Source texts of formatted documents ▸
+++

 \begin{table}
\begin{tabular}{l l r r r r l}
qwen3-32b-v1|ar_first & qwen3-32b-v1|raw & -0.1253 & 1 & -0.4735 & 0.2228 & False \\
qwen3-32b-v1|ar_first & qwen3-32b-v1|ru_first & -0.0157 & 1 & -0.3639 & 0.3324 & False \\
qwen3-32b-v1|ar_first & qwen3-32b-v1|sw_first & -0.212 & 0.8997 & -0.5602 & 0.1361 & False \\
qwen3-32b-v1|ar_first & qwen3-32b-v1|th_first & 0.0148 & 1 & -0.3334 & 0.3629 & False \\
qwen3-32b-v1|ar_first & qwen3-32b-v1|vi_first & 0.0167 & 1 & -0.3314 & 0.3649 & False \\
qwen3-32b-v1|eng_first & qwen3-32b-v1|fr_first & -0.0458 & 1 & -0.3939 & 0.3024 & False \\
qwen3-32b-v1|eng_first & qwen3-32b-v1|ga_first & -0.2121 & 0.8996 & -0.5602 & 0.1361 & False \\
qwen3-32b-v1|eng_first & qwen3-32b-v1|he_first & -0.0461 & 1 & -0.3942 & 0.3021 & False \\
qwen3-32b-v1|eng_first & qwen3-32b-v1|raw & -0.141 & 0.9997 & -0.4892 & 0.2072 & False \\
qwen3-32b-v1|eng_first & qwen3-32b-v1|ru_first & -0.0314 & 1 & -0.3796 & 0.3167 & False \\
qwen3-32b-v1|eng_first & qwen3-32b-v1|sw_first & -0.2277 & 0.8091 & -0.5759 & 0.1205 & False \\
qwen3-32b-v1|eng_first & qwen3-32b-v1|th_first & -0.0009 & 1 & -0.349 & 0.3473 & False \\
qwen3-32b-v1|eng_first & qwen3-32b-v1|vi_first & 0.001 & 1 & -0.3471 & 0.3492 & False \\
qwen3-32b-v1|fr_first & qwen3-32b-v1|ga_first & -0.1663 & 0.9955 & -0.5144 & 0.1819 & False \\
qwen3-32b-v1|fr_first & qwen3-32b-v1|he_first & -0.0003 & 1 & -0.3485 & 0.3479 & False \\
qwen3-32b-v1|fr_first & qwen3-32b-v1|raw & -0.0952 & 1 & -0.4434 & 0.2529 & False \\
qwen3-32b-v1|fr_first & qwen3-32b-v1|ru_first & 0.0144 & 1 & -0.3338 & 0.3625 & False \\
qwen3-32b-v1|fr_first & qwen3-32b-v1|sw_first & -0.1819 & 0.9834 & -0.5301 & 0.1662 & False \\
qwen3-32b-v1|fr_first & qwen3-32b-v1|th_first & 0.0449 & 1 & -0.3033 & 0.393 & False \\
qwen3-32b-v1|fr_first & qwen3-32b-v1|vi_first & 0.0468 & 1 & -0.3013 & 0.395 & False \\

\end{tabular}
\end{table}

+++

Task prompt ▸ The line containing "qwen3-32b-v1|fr_first & qwen3-32b-v1|vi_first" and all lines after it, to the end of the records, are to be output exactly and alone.

Solution below ▸
qwen3-32b-v1|fr_first & qwen3-32b-v1|vi_first & 0.0468 & 1 & -0.3013 & 0.395 & False \\

\end{tabular}
\end{table}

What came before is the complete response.